Data supplied

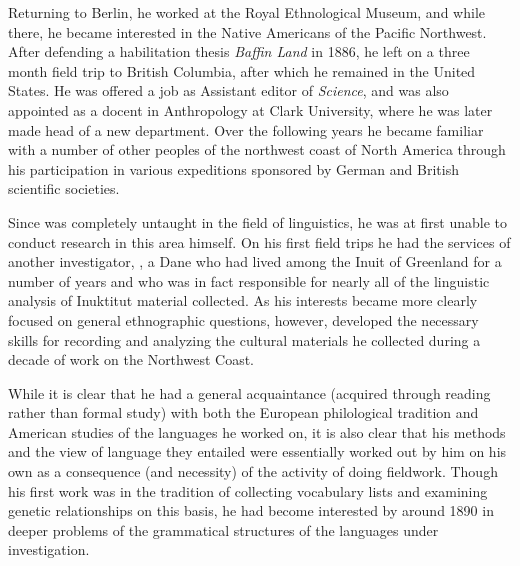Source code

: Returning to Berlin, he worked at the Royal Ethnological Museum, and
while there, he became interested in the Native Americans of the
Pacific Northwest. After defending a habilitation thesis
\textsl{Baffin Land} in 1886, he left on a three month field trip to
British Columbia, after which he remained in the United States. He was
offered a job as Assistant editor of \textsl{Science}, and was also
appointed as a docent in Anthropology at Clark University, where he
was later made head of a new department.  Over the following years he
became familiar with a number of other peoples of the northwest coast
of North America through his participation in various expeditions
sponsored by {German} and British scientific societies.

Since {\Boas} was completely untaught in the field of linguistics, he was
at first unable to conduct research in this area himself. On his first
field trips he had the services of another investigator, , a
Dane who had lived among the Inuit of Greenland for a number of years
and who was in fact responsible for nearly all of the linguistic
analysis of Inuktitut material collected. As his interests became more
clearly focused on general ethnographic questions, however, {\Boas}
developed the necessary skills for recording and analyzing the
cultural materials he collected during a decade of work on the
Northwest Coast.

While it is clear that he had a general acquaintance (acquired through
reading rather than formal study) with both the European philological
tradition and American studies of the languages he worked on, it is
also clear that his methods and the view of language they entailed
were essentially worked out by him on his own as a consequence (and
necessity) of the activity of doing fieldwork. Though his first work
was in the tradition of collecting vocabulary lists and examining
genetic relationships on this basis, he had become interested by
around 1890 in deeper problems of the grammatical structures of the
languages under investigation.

Work required
Your answer should consist of the lines from the line with "British scientific societies." to the line with "While it is" above, repeated exactly, both ends included.

Answer to the problem
sponsored by {German} and British scientific societies.

Since {\Boas} was completely untaught in the field of linguistics, he was
at first unable to conduct research in this area himself. On his first
field trips he had the services of another investigator, , a
Dane who had lived among the Inuit of Greenland for a number of years
and who was in fact responsible for nearly all of the linguistic
analysis of Inuktitut material collected. As his interests became more
clearly focused on general ethnographic questions, however, {\Boas}
developed the necessary skills for recording and analyzing the
cultural materials he collected during a decade of work on the
Northwest Coast.

While it is clear that he had a general acquaintance (acquired through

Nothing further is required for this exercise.